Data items
= Beginning of Section =
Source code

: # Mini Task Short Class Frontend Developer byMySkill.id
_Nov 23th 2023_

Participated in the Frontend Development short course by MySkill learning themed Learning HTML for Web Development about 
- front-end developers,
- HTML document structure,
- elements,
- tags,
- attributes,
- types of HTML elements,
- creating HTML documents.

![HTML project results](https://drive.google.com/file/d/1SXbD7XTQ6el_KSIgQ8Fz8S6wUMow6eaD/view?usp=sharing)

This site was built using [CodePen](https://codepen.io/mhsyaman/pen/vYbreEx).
= End of Section =
• [Aim of the exercise]: For each entry above, write out an exact copy.

• [Result below]:
Source code

: # Mini Task Short Class Frontend Developer byMySkill.id
_Nov 23th 2023_

Participated in the Frontend Development short course by MySkill learning themed Learning HTML for Web Development about 
- front-end developers,
- HTML document structure,
- elements,
- tags,
- attributes,
- types of HTML elements,
- creating HTML documents.

![HTML project results](https://drive.google.com/file/d/1SXbD7XTQ6el_KSIgQ8Fz8S6wUMow6eaD/view?usp=sharing)

This site was built using [CodePen](https://codepen.io/mhsyaman/pen/vYbreEx).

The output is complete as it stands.